MEDENİYETLERİN kurulmasını da, yükselmesini de, diğer medeniyetlerin muhtemel tahakkümlerine karşı direnebilmesini de sağlayan temel unsur, bir medeniyet prototipinin tebarüz etmesini sağlayan ‘ben-idraki’dir. Bir ben-idrakinin oluşmasını sağlayan nihaî etken de, kurumsal ve formel alan değil, bir bireyin varlık sorunsalını anlamlı bir çerçeveye oturtan dünya görüşüdür. Bu nedenledir ki, başka medeniyetlerden yapılan kurumsal ve formel aktarımlar zahirî değişimlere yol açsa da, yeni bir ben-idraki oluşturamadıkça ve bu ben-idraki örnek alınan medeniyetin merkezine nüfûz edebilme gücü ve imkanı kazanmadıkça, değişime uğratılmak istenen medeniyet havzasının ruhunu yok edebilmek mümkün değildir. Bir medeniyetin küllî direnç gücü de, medeniyet prototipinin bu ben-idraki direncinde ortaya çıkar. Kurumsal transferin ben-idraki değişimine yol açacağı kanaatini taşıyan modernistlerin geliştirdikleri teorik çerçevelerin Batı-dışı medeniyetlerdeki direnci, özellikle de İslam dünyasındaki gelişmeleri, açıklayamamasının temel sebebi de budur.

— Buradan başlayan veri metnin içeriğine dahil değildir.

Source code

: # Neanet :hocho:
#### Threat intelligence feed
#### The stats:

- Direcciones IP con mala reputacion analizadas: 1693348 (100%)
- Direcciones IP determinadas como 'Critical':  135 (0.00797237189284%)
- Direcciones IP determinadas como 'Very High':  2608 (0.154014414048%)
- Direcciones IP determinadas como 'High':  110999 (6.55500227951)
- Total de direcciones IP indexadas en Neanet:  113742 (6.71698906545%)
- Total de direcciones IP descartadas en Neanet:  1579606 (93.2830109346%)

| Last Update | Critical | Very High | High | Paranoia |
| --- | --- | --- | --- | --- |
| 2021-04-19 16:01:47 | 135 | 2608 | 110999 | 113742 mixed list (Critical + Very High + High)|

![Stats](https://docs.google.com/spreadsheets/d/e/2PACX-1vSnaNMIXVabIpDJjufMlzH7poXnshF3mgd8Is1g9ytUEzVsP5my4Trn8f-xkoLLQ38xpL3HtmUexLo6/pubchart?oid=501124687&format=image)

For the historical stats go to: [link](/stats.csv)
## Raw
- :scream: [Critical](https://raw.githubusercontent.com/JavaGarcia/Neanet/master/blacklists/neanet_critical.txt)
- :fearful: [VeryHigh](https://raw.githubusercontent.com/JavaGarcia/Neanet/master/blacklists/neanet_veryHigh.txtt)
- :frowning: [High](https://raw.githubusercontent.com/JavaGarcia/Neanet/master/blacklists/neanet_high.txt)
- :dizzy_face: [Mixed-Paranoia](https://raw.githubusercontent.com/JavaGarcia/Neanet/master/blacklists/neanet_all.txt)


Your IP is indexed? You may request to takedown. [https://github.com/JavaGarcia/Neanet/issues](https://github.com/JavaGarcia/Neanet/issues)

Ben-idraki sıradan bir kimlik meselesi değildir. Kimlik ile ben-idraki arasında açık bir tanım farkı ortaya koymaksızın medeniyetlerin dış dünyaya yansıyan formlarının psikolojik ve sosyolojik arka planını belirleyemeyiz. Bu iki kavram, iki farklı bilinç düzeyini yansıtır. Kimlik, sosyal tanınma temelinde gerçekleşen ilişki-bağımlı bir bilinç olarak iki tarafı gerekli kılarken, ben-idraki bir karşı tarafa ya da sosyal bir tanınmaya ihtiyaç hissetmeyen bireysel bir şuur halini yansıtır. Kimlik sosyal, iktisadî ve siyasî otorite tarafından tanımlanabilen ve verilebilen bir nitelik taşırken, özneyi esas alan ben-idrakinin herhangi bir başka otorite tarafından tanımlanabilmesi de, tasfiye edilebilmesi de mümkün değildir. Yugoslavya devleti Sırp, Boşnak, Arnavut ve Sloven vatandaşlarına ortak bir kimlik tayin etmişti. Ancak, zamanla, bu toplulukların içlerinde yaşatageldikleri medeniyet aidiyetlerine dayanan ben-idrakleri gerçek muharrik güç olarak devreye girdi ve tanımlanan kimlikleri aşan bir siyasî olgu haline kısa zamanda dönüşebildi. Ortak medeniyet geçmişleri dolayısıyla birbirine yakın ben-idraklerine sahip olan Hırvat ve Sloven ya da Boşnak ve Arnavut topluluklar arasında görülmeyen çatışmalar, Sırp-Boşnak, Hırvat-Boşnak, Sırp-Arnavut ve Sırp-Hırvat unsurlar arasında gerçekleşti.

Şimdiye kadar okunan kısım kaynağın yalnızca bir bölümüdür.